Le cinéaste jongle ainsi avec un large éventail de motivations des personnages, y compris celles de Pedro, le frère cadet, qui fait la connaissance de Juan lors d’échanges serviables avant de se rendre compte que c'est lui qui a tué son père. La voix de la raison de Pedro contrecarre la rage irrationnelle de Julian. Il reconnaît la sincérité de Juan, croyant à ses affirmations selon lesquelles il a agi par instinct de survie plutôt que par méchanceté.
C’est pourtant le tempérament belliqueux de Julian qui l’emporte sur l’attirance de Pedro pour la conversation et le dialogue, car l’agressivité apparaît comme le seul refuge des hommes en colère. Dans la sensibilité plus pondérée de Pedro on devine une alternative pour sortir d’un tel héritage de vengeance, mais cette porte de sortie semble vaine. La volonté pacifique d’une communauté relève de l’utopie car soumise à la soif persistante d’effusion de sang de Julian. La raison et l'empathie en tant que stratégies de communication sont souvent des armes insuffisantes pour contrer la volonté de pouvoir des hommes violents.
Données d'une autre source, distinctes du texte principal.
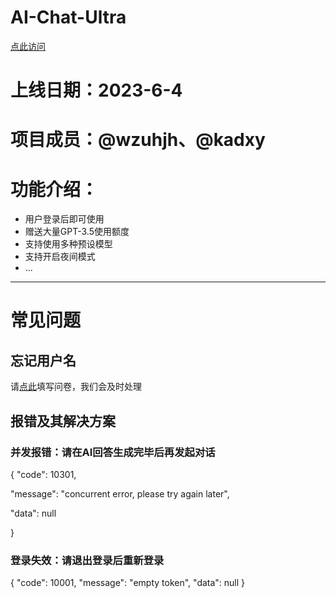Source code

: # AI-Chat-Ultra
[点此访问](https://chat.wzunjh.top)
# 上线日期：2023-6-4
# 项目成员：@wzuhjh、@kadxy
# 功能介绍：
- 用户登录后即可使用
- 赠送大量GPT-3.5使用额度
- 支持使用多种预设模型
- 支持开启夜间模式
- ...
***
# 常见问题
## 忘记用户名
请[点此](https://wj.qq.com/s2/12557864/965d/)填写问卷，我们会及时处理
## 报错及其解决方案
### 并发报错：请在AI回答生成完毕后再发起对话
{
  "code": 10301,
  
  "message": "concurrent error, please try again later",
  
  "data": null
  
}
### 登录失效：请退出登录后重新登录
{
  "code": 10001,
  "message": "empty token",
  "data": null
}
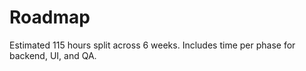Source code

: # Roadmap

Estimated 115 hours split across 6 weeks. Includes time per phase for backend, UI, and QA.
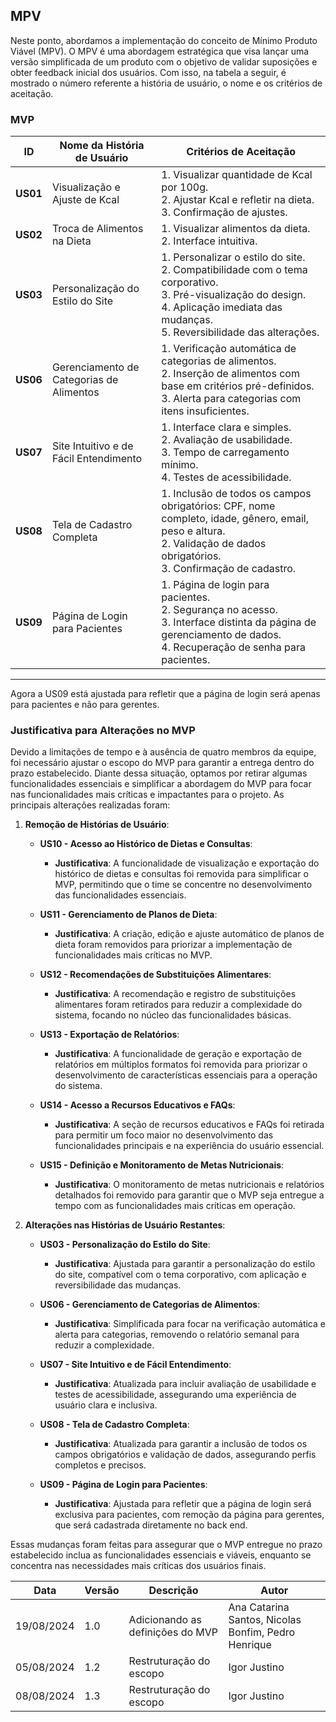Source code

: ## MPV

Neste ponto, abordamos a implementação do conceito de Mínimo Produto Viável (MPV). O MPV é uma abordagem estratégica que visa lançar uma versão simplificada de um produto com o objetivo de validar suposições e obter feedback inicial dos usuários. Com isso, na tabela a seguir, é mostrado o número referente a história de usuário, o nome e os critérios de aceitação.

### MVP

| ID   | Nome da História de Usuário                      | Critérios de Aceitação                                                                                                                                                                          |
| ---- | ------------------------------------------------ | ------------------------------------------------------------------------------------------------------------------------------------------------------------------------------------------------ |
| **US01** | Visualização e Ajuste de Kcal                   | 1. Visualizar quantidade de Kcal por 100g.<br>2. Ajustar Kcal e refletir na dieta.<br>3. Confirmação de ajustes.                                                                    |
| **US02** | Troca de Alimentos na Dieta                     | 1. Visualizar alimentos da dieta.<br>2. Interface intuitiva.                                                                                                                               |
| **US03** | Personalização do Estilo do Site                | 1. Personalizar o estilo do site.<br>2. Compatibilidade com o tema corporativo.<br>3. Pré-visualização do design.<br>4. Aplicação imediata das mudanças.<br>5. Reversibilidade das alterações.                                                                                                                              |
| **US06** | Gerenciamento de Categorias de Alimentos        | 1. Verificação automática de categorias de alimentos.<br>2. Inserção de alimentos com base em critérios pré-definidos.<br>3. Alerta para categorias com itens insuficientes.                      |
| **US07** | Site Intuitivo e de Fácil Entendimento          | 1. Interface clara e simples.<br>2. Avaliação de usabilidade.<br>3. Tempo de carregamento mínimo.<br>4. Testes de acessibilidade.                                 |
| **US08** | Tela de Cadastro Completa                       | 1. Inclusão de todos os campos obrigatórios: CPF, nome completo, idade, gênero, email, peso e altura.<br>2. Validação de dados obrigatórios.<br>3. Confirmação de cadastro.                 |
| **US09** | Página de Login para Pacientes                  | 1. Página de login para pacientes.<br>2. Segurança no acesso.<br>3. Interface distinta da página de gerenciamento de dados.<br>4. Recuperação de senha para pacientes.                                                                             |

---

Agora a US09 está ajustada para refletir que a página de login será apenas para pacientes e não para gerentes.

### Justificativa para Alterações no MVP

Devido a limitações de tempo e à ausência de quatro membros da equipe, foi necessário ajustar o escopo do MVP para garantir a entrega dentro do prazo estabelecido. Diante dessa situação, optamos por retirar algumas funcionalidades essenciais e simplificar a abordagem do MVP para focar nas funcionalidades mais críticas e impactantes para o projeto. As principais alterações realizadas foram:

1. **Remoção de Histórias de Usuário**:
   - **US10 - Acesso ao Histórico de Dietas e Consultas**:
     - **Justificativa**: A funcionalidade de visualização e exportação do histórico de dietas e consultas foi removida para simplificar o MVP, permitindo que o time se concentre no desenvolvimento das funcionalidades essenciais.

   - **US11 - Gerenciamento de Planos de Dieta**:
     - **Justificativa**: A criação, edição e ajuste automático de planos de dieta foram removidos para priorizar a implementação de funcionalidades mais críticas no MVP.

   - **US12 - Recomendações de Substituições Alimentares**:
     - **Justificativa**: A recomendação e registro de substituições alimentares foram retirados para reduzir a complexidade do sistema, focando no núcleo das funcionalidades básicas.

   - **US13 - Exportação de Relatórios**:
     - **Justificativa**: A funcionalidade de geração e exportação de relatórios em múltiplos formatos foi removida para priorizar o desenvolvimento de características essenciais para a operação do sistema.

   - **US14 - Acesso a Recursos Educativos e FAQs**:
     - **Justificativa**: A seção de recursos educativos e FAQs foi retirada para permitir um foco maior no desenvolvimento das funcionalidades principais e na experiência do usuário essencial.

   - **US15 - Definição e Monitoramento de Metas Nutricionais**:
     - **Justificativa**: O monitoramento de metas nutricionais e relatórios detalhados foi removido para garantir que o MVP seja entregue a tempo com as funcionalidades mais críticas em operação.

2. **Alterações nas Histórias de Usuário Restantes**:
   - **US03 - Personalização do Estilo do Site**:
     - **Justificativa**: Ajustada para garantir a personalização do estilo do site, compatível com o tema corporativo, com aplicação e reversibilidade das mudanças.

   - **US06 - Gerenciamento de Categorias de Alimentos**:
     - **Justificativa**: Simplificada para focar na verificação automática e alerta para categorias, removendo o relatório semanal para reduzir a complexidade.

   - **US07 - Site Intuitivo e de Fácil Entendimento**:
     - **Justificativa**: Atualizada para incluir avaliação de usabilidade e testes de acessibilidade, assegurando uma experiência de usuário clara e inclusiva.

   - **US08 - Tela de Cadastro Completa**:
     - **Justificativa**: Atualizada para garantir a inclusão de todos os campos obrigatórios e validação de dados, assegurando perfis completos e precisos.

   - **US09 - Página de Login para Pacientes**:
     - **Justificativa**: Ajustada para refletir que a página de login será exclusiva para pacientes, com remoção da página para gerentes, que será cadastrada diretamente no back end.

Essas mudanças foram feitas para assegurar que o MVP entregue no prazo estabelecido inclua as funcionalidades essenciais e viáveis, enquanto se concentra nas necessidades mais críticas dos usuários finais.

| Data       | Versão | Descrição                        | Autor                                               |
| ---------- | ------ | -------------------------------- | --------------------------------------------------- |
| 19/08/2024 | 1.0    | Adicionando as definições do MVP | Ana Catarina Santos, Nicolas Bonfim, Pedro Henrique |
| 05/08/2024 | 1.2    | Restruturação do escopo | Igor Justino |
| 08/08/2024 | 1.3    | Restruturação do escopo | Igor Justino |

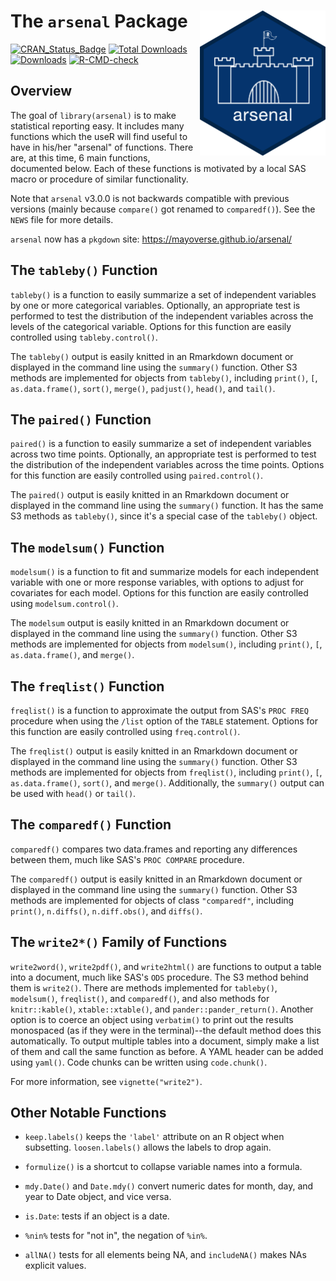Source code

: 
# The `arsenal` Package <a href="https://mayoverse.github.io/arsenal/"><img src="man/figures/logo.png" alt="Arsenal logo" style="float:right;height:232.25px" align="right" height="232.25"></a>

<!-- badges: start -->
[![CRAN_Status_Badge](http://www.r-pkg.org/badges/version/arsenal)](https://CRAN.R-project.org/package=arsenal)
[![Total Downloads](http://cranlogs.r-pkg.org/badges/grand-total/arsenal)](https://CRAN.R-project.org/package=arsenal)
[![Downloads](http://cranlogs.r-pkg.org/badges/arsenal)](https://CRAN.R-project.org/package=arsenal)
[![R-CMD-check](https://github.com/mayoverse/arsenal/workflows/R-CMD-check/badge.svg)](https://github.com/mayoverse/arsenal/actions)
<!-- badges: end -->

## Overview

The goal of `library(arsenal)` is to make statistical reporting easy. It includes many functions which the useR will find useful to have
in his/her "arsenal" of functions. There are, at this time, 6 main functions, documented below. Each of these functions is
motivated by a local SAS macro or procedure of similar functionality.

Note that `arsenal` v3.0.0 is not backwards compatible with previous versions (mainly because `compare()` got renamed to `comparedf()`).
See the `NEWS` file for more details.

`arsenal` now has a `pkgdown` site: https://mayoverse.github.io/arsenal/

## The `tableby()` Function

`tableby()` is a function to easily summarize a set of independent variables by one or more categorical variables.
Optionally, an appropriate test is performed to test the distribution of the independent variables across
the levels of the categorical variable. Options for this function are easily controlled using `tableby.control()`.

The `tableby()` output is easily knitted in an Rmarkdown document or displayed in the command line using the `summary()` function.
Other S3 methods are implemented for objects from `tableby()`, including `print()`, `[`, `as.data.frame()`, `sort()`, `merge()`, `padjust()`,
`head()`, and `tail()`.

## The `paired()` Function

`paired()` is a function to easily summarize a set of independent variables across two time points.
Optionally, an appropriate test is performed to test the distribution of the independent variables across
the time points. Options for this function are easily controlled using `paired.control()`.

The `paired()` output is easily knitted in an Rmarkdown document or displayed in the command line using the `summary()` function.
It has the same S3 methods as `tableby()`, since it's a special case of the `tableby()` object.

## The `modelsum()` Function

`modelsum()` is a function to fit and summarize models for each independent variable with one or more response variables,
with options to adjust for covariates for each model. Options for this function are easily controlled using `modelsum.control()`.

The `modelsum` output is easily knitted in an Rmarkdown document or displayed in the command line using the `summary()` function.
Other S3 methods are implemented for objects from `modelsum()`, including `print()`, `[`, `as.data.frame()`, and `merge()`.

## The `freqlist()` Function

`freqlist()` is a function to approximate the output from SAS's `PROC FREQ` procedure when using the `/list` option of the `TABLE` statement.
Options for this function are easily controlled using `freq.control()`.

The `freqlist()` output is easily knitted in an Rmarkdown document or displayed in the command line using the `summary()` function.
Other S3 methods are implemented for objects from `freqlist()`, including `print()`, `[`, `as.data.frame()`, `sort()`, and `merge()`.
Additionally, the `summary()` output can be used with `head()` or `tail()`.

## The `comparedf()` Function

`comparedf()` compares two data.frames and reporting any differences between them,
much like SAS's `PROC COMPARE` procedure.

The `comparedf()` output is easily knitted in an Rmarkdown document or displayed in the command line using the `summary()` function.
Other S3 methods are implemented for objects of class `"comparedf"`, including `print()`, `n.diffs()`, `n.diff.obs()`, and `diffs()`.

## The `write2*()` Family of Functions

`write2word()`, `write2pdf()`, and `write2html()` are functions to output a table into a document, much like SAS's `ODS` procedure.
  The S3 method behind them is `write2()`. There are methods implemented for `tableby()`, `modelsum()`, `freqlist()`, and `comparedf()`, and
  also methods for `knitr::kable()`, `xtable::xtable()`, and `pander::pander_return()`. Another option is to coerce an object using
  `verbatim()` to print out the results monospaced (as if they were in the terminal)--the default method does this automatically.
  To output multiple tables into a document, simply make a list of them and call the same function as before. A YAML
  header can be added using `yaml()`. Code chunks can be written using `code.chunk()`.
  
  For more information, see `vignette("write2")`.

## Other Notable Functions

* `keep.labels()` keeps the `'label'` attribute on an R object when subsetting. `loosen.labels()` allows the labels to drop again.

* `formulize()` is a shortcut to collapse variable names into a formula.

* `mdy.Date()` and `Date.mdy()` convert numeric dates for month, day, and year to Date object, and vice versa.

* `is.Date`: tests if an object is a date.

* `%nin%` tests for "not in", the negation of `%in%`.

* `allNA()` tests for all elements being NA, and `includeNA()` makes NAs explicit values.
Par sa réalisation soignée, son utilisation du plan séquence, son sens de l'ellipse, ou encore son goût pour les miroirs et les jeux de reflets, Tiempo de morir marque la naissance d'un cinéaste et d’un nouveau cinéma mexicain.
Cette tragédie inexorable - dans un Mexique violent, sexiste et brutal où les codes de l'honneur sont défendus le fusil à la main - est encore aujourd'hui d’une modernité palpable.